§ **Your instructions**: Show every line of the data that includes the word "serial".

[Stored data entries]
Content starts

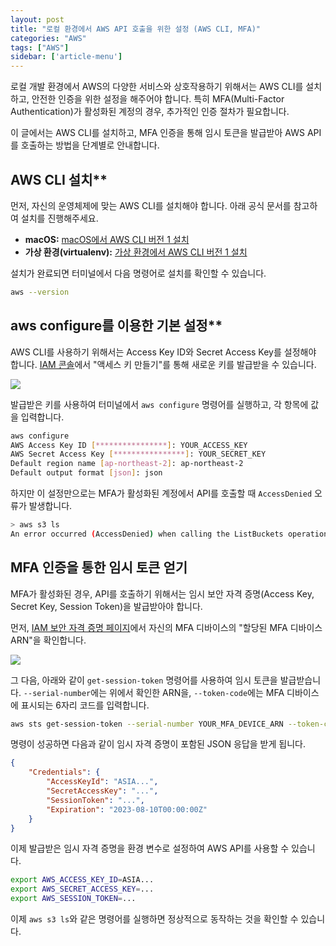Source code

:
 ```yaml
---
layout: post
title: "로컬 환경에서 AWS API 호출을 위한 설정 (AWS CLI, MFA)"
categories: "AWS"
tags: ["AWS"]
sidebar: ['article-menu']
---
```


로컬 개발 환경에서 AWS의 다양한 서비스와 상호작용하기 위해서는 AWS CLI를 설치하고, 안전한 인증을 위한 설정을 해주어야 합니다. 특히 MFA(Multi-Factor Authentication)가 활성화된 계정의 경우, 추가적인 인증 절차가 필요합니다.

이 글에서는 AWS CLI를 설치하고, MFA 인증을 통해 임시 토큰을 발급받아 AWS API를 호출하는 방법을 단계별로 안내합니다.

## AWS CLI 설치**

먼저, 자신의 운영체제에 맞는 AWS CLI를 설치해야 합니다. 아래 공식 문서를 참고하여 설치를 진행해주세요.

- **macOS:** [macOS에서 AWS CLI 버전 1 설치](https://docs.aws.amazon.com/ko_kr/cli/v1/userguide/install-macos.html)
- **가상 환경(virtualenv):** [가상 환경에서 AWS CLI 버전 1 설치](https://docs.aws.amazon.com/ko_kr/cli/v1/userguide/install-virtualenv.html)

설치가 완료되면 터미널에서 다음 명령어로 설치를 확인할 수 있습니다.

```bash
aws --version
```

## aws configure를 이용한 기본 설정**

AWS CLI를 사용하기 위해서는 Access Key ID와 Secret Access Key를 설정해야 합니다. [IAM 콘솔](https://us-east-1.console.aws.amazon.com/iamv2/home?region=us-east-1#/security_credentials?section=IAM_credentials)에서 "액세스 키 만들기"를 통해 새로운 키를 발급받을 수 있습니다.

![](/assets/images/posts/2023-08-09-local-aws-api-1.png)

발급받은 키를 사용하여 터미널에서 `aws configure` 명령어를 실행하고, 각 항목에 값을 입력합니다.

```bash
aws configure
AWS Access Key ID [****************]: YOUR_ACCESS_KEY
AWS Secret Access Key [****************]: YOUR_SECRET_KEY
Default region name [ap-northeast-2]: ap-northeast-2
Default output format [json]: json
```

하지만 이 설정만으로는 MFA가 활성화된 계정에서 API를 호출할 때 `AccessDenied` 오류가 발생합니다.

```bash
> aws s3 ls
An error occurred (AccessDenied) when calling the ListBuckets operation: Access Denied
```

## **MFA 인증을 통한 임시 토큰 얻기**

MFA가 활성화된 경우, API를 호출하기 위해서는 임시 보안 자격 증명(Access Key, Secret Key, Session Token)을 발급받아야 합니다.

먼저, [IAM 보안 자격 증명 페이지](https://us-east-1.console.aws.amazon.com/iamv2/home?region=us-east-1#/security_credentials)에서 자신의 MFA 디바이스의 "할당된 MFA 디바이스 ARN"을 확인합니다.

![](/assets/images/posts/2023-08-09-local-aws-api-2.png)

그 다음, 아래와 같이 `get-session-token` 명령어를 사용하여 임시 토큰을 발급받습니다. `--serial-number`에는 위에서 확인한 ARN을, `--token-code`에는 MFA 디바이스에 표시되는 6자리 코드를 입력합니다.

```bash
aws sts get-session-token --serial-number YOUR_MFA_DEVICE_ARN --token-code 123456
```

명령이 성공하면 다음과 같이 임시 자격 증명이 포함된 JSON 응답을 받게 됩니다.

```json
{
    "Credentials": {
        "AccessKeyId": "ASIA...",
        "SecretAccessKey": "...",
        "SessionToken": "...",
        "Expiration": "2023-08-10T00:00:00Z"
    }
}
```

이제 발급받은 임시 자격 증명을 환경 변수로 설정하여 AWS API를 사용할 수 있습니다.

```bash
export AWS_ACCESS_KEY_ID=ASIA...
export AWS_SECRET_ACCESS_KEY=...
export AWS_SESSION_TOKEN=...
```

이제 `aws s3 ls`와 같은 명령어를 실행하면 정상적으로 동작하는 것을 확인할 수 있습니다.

Content ends
Content starts

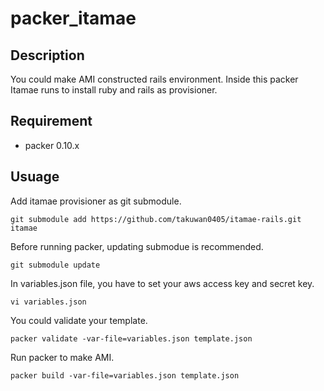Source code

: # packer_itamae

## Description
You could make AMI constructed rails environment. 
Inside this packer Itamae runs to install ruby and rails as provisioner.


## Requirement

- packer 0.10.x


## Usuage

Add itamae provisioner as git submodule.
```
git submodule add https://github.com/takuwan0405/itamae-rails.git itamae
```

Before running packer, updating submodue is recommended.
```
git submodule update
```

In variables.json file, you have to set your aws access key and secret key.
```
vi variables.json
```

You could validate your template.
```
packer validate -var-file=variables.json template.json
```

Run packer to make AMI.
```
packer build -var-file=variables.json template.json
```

Content ends
Content starts

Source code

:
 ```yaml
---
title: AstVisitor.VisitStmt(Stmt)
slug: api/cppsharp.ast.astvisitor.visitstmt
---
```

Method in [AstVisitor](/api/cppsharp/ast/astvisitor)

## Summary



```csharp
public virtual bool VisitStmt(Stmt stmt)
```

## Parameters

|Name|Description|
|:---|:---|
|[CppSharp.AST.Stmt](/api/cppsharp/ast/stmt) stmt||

Content ends

§ **Worked solution**:
그 다음, 아래와 같이 `get-session-token` 명령어를 사용하여 임시 토큰을 발급받습니다. `--serial-number`에는 위에서 확인한 ARN을, `--token-code`에는 MFA 디바이스에 표시되는 6자리 코드를 입력합니다.
aws sts get-session-token --serial-number YOUR_MFA_DEVICE_ARN --token-code 123456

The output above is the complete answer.